Provided material Block Start
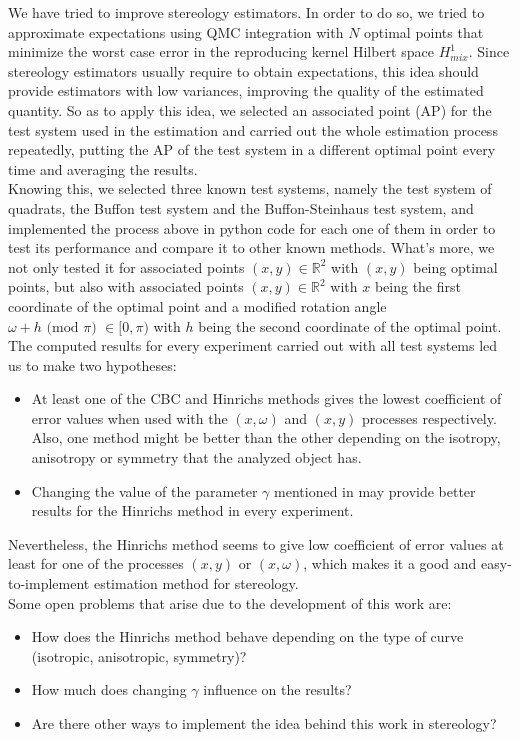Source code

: 
We have tried to improve stereology estimators. In order to do so, we tried to approximate expectations using QMC integration with $N$ optimal points that minimize the worst case error in the reproducing kernel Hilbert space $H_{mix}^1$. Since stereology estimators usually require to obtain expectations, this idea should provide estimators with low variances, improving the quality of the estimated quantity. So as to apply this idea, we selected an associated point (AP) for the test system used in the estimation and carried out the whole estimation process repeatedly, putting the AP of the test system in a different optimal point every time and averaging the results.\\


Knowing this, we selected three known test systems, namely the test system of quadrats, the Buffon test system and the Buffon-Steinhaus test system, and implemented the process above in python code for each one of them in order to test its performance and compare it to other known methods. What's more, we not only tested it for associated points $(x,y) \in \mathbb{R}^2$ with $(x,y)$ being optimal points, but also with associated points $(x,y) \in \mathbb{R}^2$ with $x$ being the first coordinate of the optimal point and a modified rotation angle $\omega + h \text{ (mod $\pi$) } \in [0,\pi)$ with $h$ being the second coordinate of the optimal point.\\


The computed results for every experiment carried out with all test systems led us to make two hypotheses: 
\begin{itemize}
    \item At least one of the CBC and Hinrichs methods gives the lowest coefficient of error values when used with the $(x,\omega)$ and $(x,y)$ processes respectively. Also, one method might be better than the other depending on the isotropy, anisotropy or symmetry that the analyzed object has.
    \item Changing the value of the parameter $\gamma$ mentioned in \cite{Hinrichs.pdf} may provide better results for the Hinrichs method in every experiment.
\end{itemize}


Nevertheless, the Hinrichs method seems to give low coefficient of error values at least for one of the processes $(x,y)$ or $(x,\omega)$, which makes it a good and easy-to-implement estimation method for stereology.\\


Some open problems that arise due to the development of this work are:
\begin{itemize}
    \item How does the Hinrichs method behave depending on the type of curve (isotropic, anisotropic, symmetry)?
    \item How much does changing $\gamma$ influence on the results?
    \item Are there other ways to implement the idea behind this work in stereology?
\end{itemize}






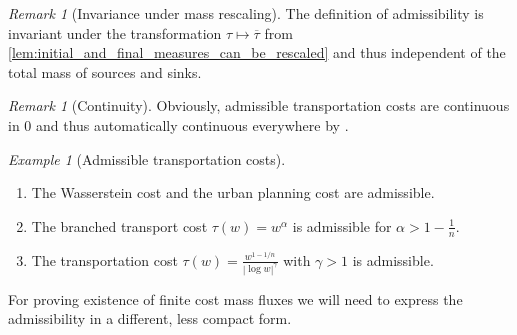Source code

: \documentclass[10pt,a4paper,oneside,final]{article}
\newcommand{\transportPaths}{mass fluxes}
\numberwithin{equation}{section}
\theoremstyle{plain}
\theoremstyle{definition}
\theoremstyle{remark}
\newtheorem{remark}[theorem]{Remark}
\newtheorem{example}[theorem]{Example}
\begin{document}
\begin{remark}[Invariance under mass rescaling]
The definition of admissibility is invariant under the transformation $\tau\mapsto\overline\tau$ from \cref{lem:initial_and_final_measures_can_be_rescaled}
and thus independent of the total mass of sources and sinks.
\end{remark}

\begin{remark}[Continuity]
Obviously, admissible transportation costs are continuous in 0 and thus automatically continuous everywhere by \cite[Thm.\,16.2.1]{Ku09}.
\end{remark}

\begin{example}[Admissible transportation costs]
\begin{enumerate}
\item The Wasserstein cost and the urban planning cost are admissible.
\item The branched transport cost $\tau(w)=w^\alpha$ is admissible for $\alpha>1-\frac1n$.
\item The transportation cost $\tau(w)=\frac{w^{1-1/n}}{|\log w|^\gamma}$ with $\gamma>1$ is admissible.
\end{enumerate}
\end{example}

For proving existence of finite cost \transportPaths{} we will need to express the admissibility in a different, less compact form.
\end{document}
Provided material Block End
## What to produce
Pictures must not appear in the copy, and every record must be restated word for word.

## Answer area
Source code

: 
We have tried to improve stereology estimators. In order to do so, we tried to approximate expectations using QMC integration with $N$ optimal points that minimize the worst case error in the reproducing kernel Hilbert space $H_{mix}^1$. Since stereology estimators usually require to obtain expectations, this idea should provide estimators with low variances, improving the quality of the estimated quantity. So as to apply this idea, we selected an associated point (AP) for the test system used in the estimation and carried out the whole estimation process repeatedly, putting the AP of the test system in a different optimal point every time and averaging the results.\\


Knowing this, we selected three known test systems, namely the test system of quadrats, the Buffon test system and the Buffon-Steinhaus test system, and implemented the process above in python code for each one of them in order to test its performance and compare it to other known methods. What's more, we not only tested it for associated points $(x,y) \in \mathbb{R}^2$ with $(x,y)$ being optimal points, but also with associated points $(x,y) \in \mathbb{R}^2$ with $x$ being the first coordinate of the optimal point and a modified rotation angle $\omega + h \text{ (mod $\pi$) } \in [0,\pi)$ with $h$ being the second coordinate of the optimal point.\\


The computed results for every experiment carried out with all test systems led us to make two hypotheses: 
\begin{itemize}
    \item At least one of the CBC and Hinrichs methods gives the lowest coefficient of error values when used with the $(x,\omega)$ and $(x,y)$ processes respectively. Also, one method might be better than the other depending on the isotropy, anisotropy or symmetry that the analyzed object has.
    \item Changing the value of the parameter $\gamma$ mentioned in \cite{Hinrichs.pdf} may provide better results for the Hinrichs method in every experiment.
\end{itemize}


Nevertheless, the Hinrichs method seems to give low coefficient of error values at least for one of the processes $(x,y)$ or $(x,\omega)$, which makes it a good and easy-to-implement estimation method for stereology.\\


Some open problems that arise due to the development of this work are:
\begin{itemize}
    \item How does the Hinrichs method behave depending on the type of curve (isotropic, anisotropic, symmetry)?
    \item How much does changing $\gamma$ influence on the results?
    \item Are there other ways to implement the idea behind this work in stereology?
\end{itemize}






Source code

: \documentclass[10pt,a4paper,oneside,final]{article}
\newcommand{\transportPaths}{mass fluxes}
\numberwithin{equation}{section}
\theoremstyle{plain}
\theoremstyle{definition}
\theoremstyle{remark}
\newtheorem{remark}[theorem]{Remark}
\newtheorem{example}[theorem]{Example}
\begin{document}
\begin{remark}[Invariance under mass rescaling]
The definition of admissibility is invariant under the transformation $\tau\mapsto\overline\tau$ from \cref{lem:initial_and_final_measures_can_be_rescaled}
and thus independent of the total mass of sources and sinks.
\end{remark}

\begin{remark}[Continuity]
Obviously, admissible transportation costs are continuous in 0 and thus automatically continuous everywhere by \cite[Thm.\,16.2.1]{Ku09}.
\end{remark}

\begin{example}[Admissible transportation costs]
\begin{enumerate}
\item The Wasserstein cost and the urban planning cost are admissible.
\item The branched transport cost $\tau(w)=w^\alpha$ is admissible for $\alpha>1-\frac1n$.
\item The transportation cost $\tau(w)=\frac{w^{1-1/n}}{|\log w|^\gamma}$ with $\gamma>1$ is admissible.
\end{enumerate}
\end{example}

For proving existence of finite cost \transportPaths{} we will need to express the admissibility in a different, less compact form.
\end{document}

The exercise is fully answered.